2015-11-09 07:11 FC Barcelona Por: Administrador

¡Increíble! Esto no fue tarjeta amarilla



Situación inverosímil la vivida ayer en el partido entre Sevilla y Real Madrid en el Sánchez Pizjuán. El colombiano James Rodríguez, que entró en la segunda mitad, decidió interrumpir el partido, sin que el árbitro hubiera pitado nada, al coger el balón con ambas manos mientras pugnaba por él con Éver Banega.

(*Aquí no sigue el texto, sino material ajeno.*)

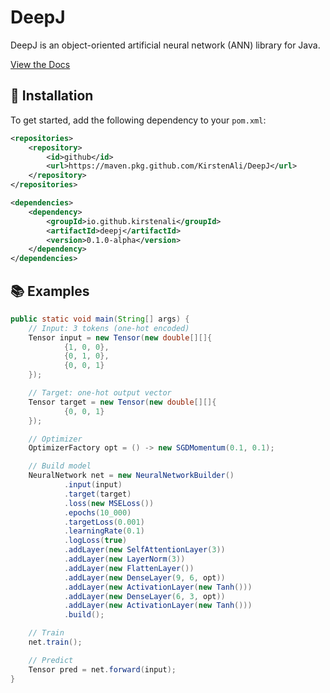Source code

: # DeepJ
DeepJ is an object-oriented artificial neural network (ANN) library for Java.

[View the Docs](https://kirstenali.github.io/DeepJ/)

## 🚀 Installation
To get started, add the following dependency to your `pom.xml`:

```xml
<repositories>
    <repository>
        <id>github</id>
        <url>https://maven.pkg.github.com/KirstenAli/DeepJ</url>
    </repository>
</repositories>

<dependencies>
    <dependency>
        <groupId>io.github.kirstenali</groupId>
        <artifactId>deepj</artifactId>
        <version>0.1.0-alpha</version>
    </dependency>
</dependencies>
```

## 📚 Examples

```java
public static void main(String[] args) {
    // Input: 3 tokens (one-hot encoded)
    Tensor input = new Tensor(new double[][]{
            {1, 0, 0},
            {0, 1, 0},
            {0, 0, 1}
    });

    // Target: one-hot output vector
    Tensor target = new Tensor(new double[][]{
            {0, 0, 1}
    });

    // Optimizer
    OptimizerFactory opt = () -> new SGDMomentum(0.1, 0.1);

    // Build model
    NeuralNetwork net = new NeuralNetworkBuilder()
            .input(input)
            .target(target)
            .loss(new MSELoss())
            .epochs(10_000)
            .targetLoss(0.001)
            .learningRate(0.1)
            .logLoss(true)
            .addLayer(new SelfAttentionLayer(3))
            .addLayer(new LayerNorm(3))
            .addLayer(new FlattenLayer())
            .addLayer(new DenseLayer(9, 6, opt))
            .addLayer(new ActivationLayer(new Tanh()))
            .addLayer(new DenseLayer(6, 3, opt))
            .addLayer(new ActivationLayer(new Tanh()))
            .build();

    // Train
    net.train();

    // Predict
    Tensor pred = net.forward(input);
}
```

Todos los presentes se quedaron atónitos ante la actitud de James. El jugador consideraba que el balón no estaba en condiciones y decidió tomarse la justicia por su cuenta, cogió el balón con las dos manos sin ningún pudor. No penso ni siquiera en lanzar el balón fuera de banda para hacer el cambio, simplemente se pensó que el partido era de baloncesto. Esto provocó la sorpresa e indignación de los sevillistas, más aún cuando el colegiado González González no le sacó tarjeta ninguna al colombiano.



A pesar de haber detenido el juego sin consentimiento del árbitro y haber concurrido en una falta por manos intencionada, James se fue de rositas, sin amonestación ninguna. El colegiado no se atrevió a actuar según el reglamento, consciente de la importancia del colombiano en el Real Madrid y de los nervios que tenían los blancos por estar cayendo con estrépito en Sevilla.